== DATA SECTION ==

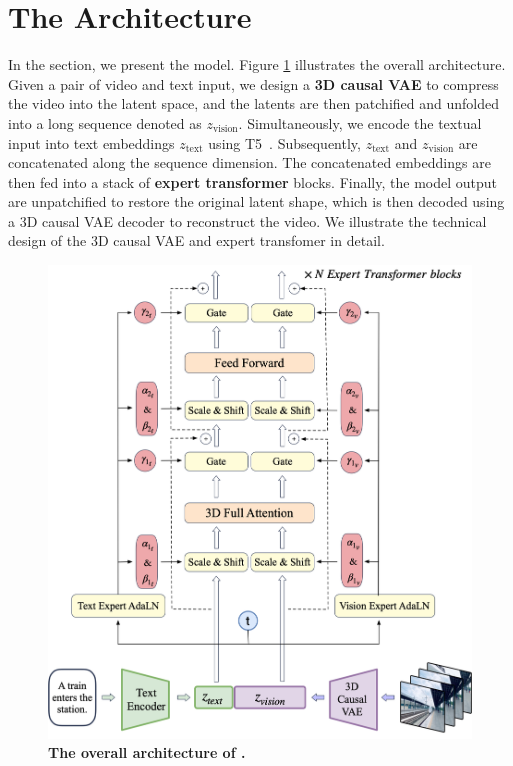 \section{The \model Architecture}\label{sec:model}


In the section, we present the \model model. 
Figure \ref{fig:model} illustrates the overall architecture. 
Given a pair of video and text input,  we design a \textbf{3D causal VAE} to compress the video into the latent space, and the latents are then patchified and unfolded into a long sequence denoted as $z_{\text{vision}}$. 
Simultaneously, we encode the textual input into text embeddings $z_{\text{text}}$ using T5~\citep{raffel2020exploring}. 
Subsequently, $z_{\text{text}}$ and $z_{\text{vision}}$ are concatenated along the sequence dimension. 
The concatenated embeddings are then fed into a stack of \textbf{expert transformer} blocks.
Finally, the model output are unpatchified to restore the original latent shape, which is then decoded using a 3D causal VAE decoder to reconstruct the video. 
We illustrate the technical design of the 3D causal VAE and expert transfomer in detail.

\begin{figure}[h]
\begin{center}
\includegraphics[width=0.6\linewidth]{images/transformer.png}
\end{center}
\caption{\textbf{The overall architecture of \model.} }
\label{fig:model}
\end{figure}



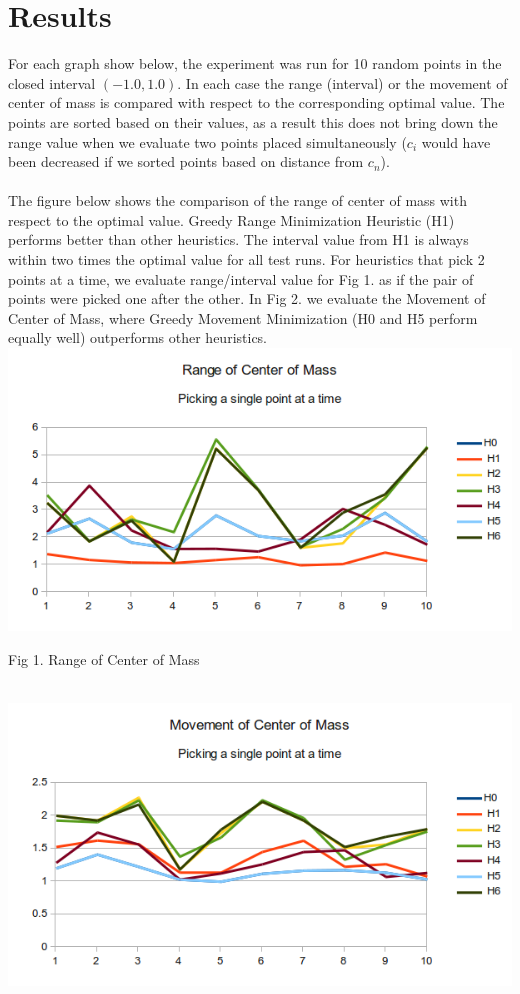 \documentclass[11pt]{article} %
\begin{document}
\section{Results}
 For each graph show below, the experiment was run for 10 random points in the closed interval $\left( -1.0, 1.0 \right)$. In each case the range (interval) or the movement of center of mass  is compared with respect to the corresponding optimal value. The points are sorted based on their values, as a result this does not bring down the range value when we evaluate two points placed simultaneously ($c_i$ would have been decreased if we sorted points based on distance from $c_n$).
 \\
 \\
 The figure below shows the comparison of the range of center of mass with respect to the optimal value.
Greedy Range Minimization Heuristic (H1) performs better than other heuristics. The interval value from H1 is always within two times the optimal value for all test runs.
For heuristics that pick 2 points at a time, we evaluate range/interval value for Fig 1. as if the pair of points were picked one after the other.  In Fig 2. we evaluate the Movement of Center of Mass, where Greedy Movement Minimization (H0 and H5 perform equally well) outperforms other heuristics. 
\\
\includegraphics{result0.png}
\begin{center}
\caption{Fig 1. Range of Center of Mass}
\end{center}
\\
\includegraphics{result1.png}
\end{document}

===

WHAT NEEDS TO BE DONE
Whatever pictures the entries contain, omit them, and write the rest out exactly.

RESULT OF THIS EXERCISE
 \section{The \model Architecture}\label{sec:model}


In the section, we present the \model model. 
Figure \ref{fig:model} illustrates the overall architecture. 
Given a pair of video and text input,  we design a \textbf{3D causal VAE} to compress the video into the latent space, and the latents are then patchified and unfolded into a long sequence denoted as $z_{\text{vision}}$. 
Simultaneously, we encode the textual input into text embeddings $z_{\text{text}}$ using T5~\citep{raffel2020exploring}. 
Subsequently, $z_{\text{text}}$ and $z_{\text{vision}}$ are concatenated along the sequence dimension. 
The concatenated embeddings are then fed into a stack of \textbf{expert transformer} blocks.
Finally, the model output are unpatchified to restore the original latent shape, which is then decoded using a 3D causal VAE decoder to reconstruct the video. 
We illustrate the technical design of the 3D causal VAE and expert transfomer in detail.

\begin{figure}[h]
\begin{center}
\includegraphics[width=0.6\linewidth]{images/transformer.png}
\end{center}
\caption{\textbf{The overall architecture of \model.} }
\label{fig:model}
\end{figure}



 \documentclass[11pt]{article} %
\begin{document}
\section{Results}
 For each graph show below, the experiment was run for 10 random points in the closed interval $\left( -1.0, 1.0 \right)$. In each case the range (interval) or the movement of center of mass  is compared with respect to the corresponding optimal value. The points are sorted based on their values, as a result this does not bring down the range value when we evaluate two points placed simultaneously ($c_i$ would have been decreased if we sorted points based on distance from $c_n$).
 \\
 \\
 The figure below shows the comparison of the range of center of mass with respect to the optimal value.
Greedy Range Minimization Heuristic (H1) performs better than other heuristics. The interval value from H1 is always within two times the optimal value for all test runs.
For heuristics that pick 2 points at a time, we evaluate range/interval value for Fig 1. as if the pair of points were picked one after the other.  In Fig 2. we evaluate the Movement of Center of Mass, where Greedy Movement Minimization (H0 and H5 perform equally well) outperforms other heuristics. 
\\
\includegraphics{result0.png}
\begin{center}
\caption{Fig 1. Range of Center of Mass}
\end{center}
\\
\includegraphics{result1.png}
\end{document}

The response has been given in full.